Richard Thaler’s lastest piece in the FT: I found this link on Simoleon Sense. In this article, the most famous behavioral scientist Richard Thaler discusses Justin Fox’s new book called The Myth of the Rational Market and undertakes his usual assault on portions of the efficient market theory (EMH). Thaler argues that the “Price is Right” component of the EMH has failed to hold true in the three most recent bubbles: Japanese real estate, US technology, and US real estate. Can we finally lay the idea that the market always comes up with the correct price to rest? Markets may be efficient and rational most of the time but the recent lasting distortions should be the final nail in the coffin for this theory. However, Thaler does say that the “No Free Lunch” principle of the EMH has actually been strengthened by this crisis. Just because you can’t see the risk every day does not mean there is none and investors should not expect to be rewarded for taking on what appears to be minimal risk.

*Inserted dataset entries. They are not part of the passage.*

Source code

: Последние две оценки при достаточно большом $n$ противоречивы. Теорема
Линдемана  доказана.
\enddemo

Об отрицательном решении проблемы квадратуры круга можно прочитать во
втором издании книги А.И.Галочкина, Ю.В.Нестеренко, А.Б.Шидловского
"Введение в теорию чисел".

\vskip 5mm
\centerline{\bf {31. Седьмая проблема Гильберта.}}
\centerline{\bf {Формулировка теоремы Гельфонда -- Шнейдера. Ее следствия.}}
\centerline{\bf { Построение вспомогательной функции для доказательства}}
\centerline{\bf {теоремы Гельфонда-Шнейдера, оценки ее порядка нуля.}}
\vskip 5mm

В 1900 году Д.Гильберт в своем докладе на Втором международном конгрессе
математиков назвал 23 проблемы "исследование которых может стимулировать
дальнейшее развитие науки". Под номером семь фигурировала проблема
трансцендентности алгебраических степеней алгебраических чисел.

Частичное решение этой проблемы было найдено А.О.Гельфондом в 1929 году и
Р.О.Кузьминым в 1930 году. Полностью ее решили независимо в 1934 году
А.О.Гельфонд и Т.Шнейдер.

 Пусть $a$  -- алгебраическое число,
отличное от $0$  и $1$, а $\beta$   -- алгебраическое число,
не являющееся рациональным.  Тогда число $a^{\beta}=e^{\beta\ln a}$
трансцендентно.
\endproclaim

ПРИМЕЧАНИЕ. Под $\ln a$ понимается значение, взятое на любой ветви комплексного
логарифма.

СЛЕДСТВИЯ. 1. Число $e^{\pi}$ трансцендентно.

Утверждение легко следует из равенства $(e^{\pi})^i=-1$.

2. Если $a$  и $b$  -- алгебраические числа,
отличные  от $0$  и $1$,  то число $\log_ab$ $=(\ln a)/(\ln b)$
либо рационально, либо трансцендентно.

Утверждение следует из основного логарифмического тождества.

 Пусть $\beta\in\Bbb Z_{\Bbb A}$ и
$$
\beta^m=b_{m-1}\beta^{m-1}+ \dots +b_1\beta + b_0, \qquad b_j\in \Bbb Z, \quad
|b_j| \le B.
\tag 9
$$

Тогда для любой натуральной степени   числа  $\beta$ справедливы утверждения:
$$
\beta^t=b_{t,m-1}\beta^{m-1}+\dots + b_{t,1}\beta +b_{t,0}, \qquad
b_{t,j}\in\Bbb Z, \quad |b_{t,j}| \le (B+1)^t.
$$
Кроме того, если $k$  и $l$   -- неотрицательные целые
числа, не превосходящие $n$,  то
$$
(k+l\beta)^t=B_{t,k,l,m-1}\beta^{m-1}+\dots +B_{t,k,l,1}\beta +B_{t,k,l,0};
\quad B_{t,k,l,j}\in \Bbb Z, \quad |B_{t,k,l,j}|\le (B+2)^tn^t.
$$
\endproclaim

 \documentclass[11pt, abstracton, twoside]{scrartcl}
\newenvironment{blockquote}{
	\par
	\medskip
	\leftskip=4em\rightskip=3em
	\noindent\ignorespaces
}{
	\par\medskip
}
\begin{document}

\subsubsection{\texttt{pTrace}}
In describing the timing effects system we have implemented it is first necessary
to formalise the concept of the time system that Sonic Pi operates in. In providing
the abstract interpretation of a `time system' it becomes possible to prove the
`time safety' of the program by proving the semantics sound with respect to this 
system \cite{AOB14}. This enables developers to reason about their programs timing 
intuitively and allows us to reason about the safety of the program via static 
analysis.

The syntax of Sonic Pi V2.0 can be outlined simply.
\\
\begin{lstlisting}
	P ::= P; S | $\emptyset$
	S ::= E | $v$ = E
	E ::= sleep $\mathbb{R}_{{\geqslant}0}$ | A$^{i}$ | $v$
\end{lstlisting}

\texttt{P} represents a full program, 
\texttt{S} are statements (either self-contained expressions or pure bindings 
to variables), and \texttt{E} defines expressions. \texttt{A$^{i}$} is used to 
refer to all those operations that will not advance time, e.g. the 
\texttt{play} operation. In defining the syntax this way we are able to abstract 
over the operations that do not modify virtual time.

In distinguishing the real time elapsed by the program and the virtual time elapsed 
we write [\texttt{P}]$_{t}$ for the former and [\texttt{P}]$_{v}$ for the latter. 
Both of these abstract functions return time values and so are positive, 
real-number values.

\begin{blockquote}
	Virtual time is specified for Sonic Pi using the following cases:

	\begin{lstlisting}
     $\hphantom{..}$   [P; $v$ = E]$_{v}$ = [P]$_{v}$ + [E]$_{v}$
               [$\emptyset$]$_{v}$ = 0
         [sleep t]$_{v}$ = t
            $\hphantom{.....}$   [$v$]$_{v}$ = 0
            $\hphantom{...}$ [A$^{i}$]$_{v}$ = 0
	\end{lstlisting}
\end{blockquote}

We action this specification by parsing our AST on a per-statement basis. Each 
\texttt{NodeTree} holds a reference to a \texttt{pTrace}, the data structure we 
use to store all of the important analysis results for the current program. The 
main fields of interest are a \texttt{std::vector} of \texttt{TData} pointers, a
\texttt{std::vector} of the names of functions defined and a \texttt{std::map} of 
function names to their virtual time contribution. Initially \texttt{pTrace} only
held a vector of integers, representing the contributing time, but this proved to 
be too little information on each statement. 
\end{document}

Deutsche Bank continues to be bearish on US real estate: This time is it not Richard Parkus who has been sounding the alarm regarding to the impending commercial real estate bust. The dour projection that by 2011 48% of US homeowners will be under water on their mortgages comes from Karen Weaver and Ying Shen. The DB duo is especially concerned about prime conforming loans, the type that get bought up by Fannie and Freddie. They expect 41% of these loans, which make up 2/3rds of total mortgages, to be underwater by 2011, up from about 14% now. The total forecasted decline for US real estate would be 41.7% if the analysts predication of another 14% drop occurs. Now, this all may sound a bit draconian, especially given the ongoing green shoot PR campaign. However, for those of you who believe that we are not going to see a sustainable recovery until housing turns around it is important to understand the inputs the DB analysts are using to make these projections.
Is this a false or real dawn? American Express reported some news today that could be seen as very good when it comes to consumers. Write downs due to uncollectable debts fell to 9.2% in July from 9.9% in June. The reason it is tough to know whether this reversal is a temporary blip or a lasting trend is because of the government stimulus. I want to see what the charge offs look like when the government is done handing out checks. You all know I am very bearish but if we actually start to see less stress on the consumer even I will admit the presence of a legitimate green shoot. Accordingly, the monthly trust data releases from the credit card companies are incredibly important to monitor and scrutinize.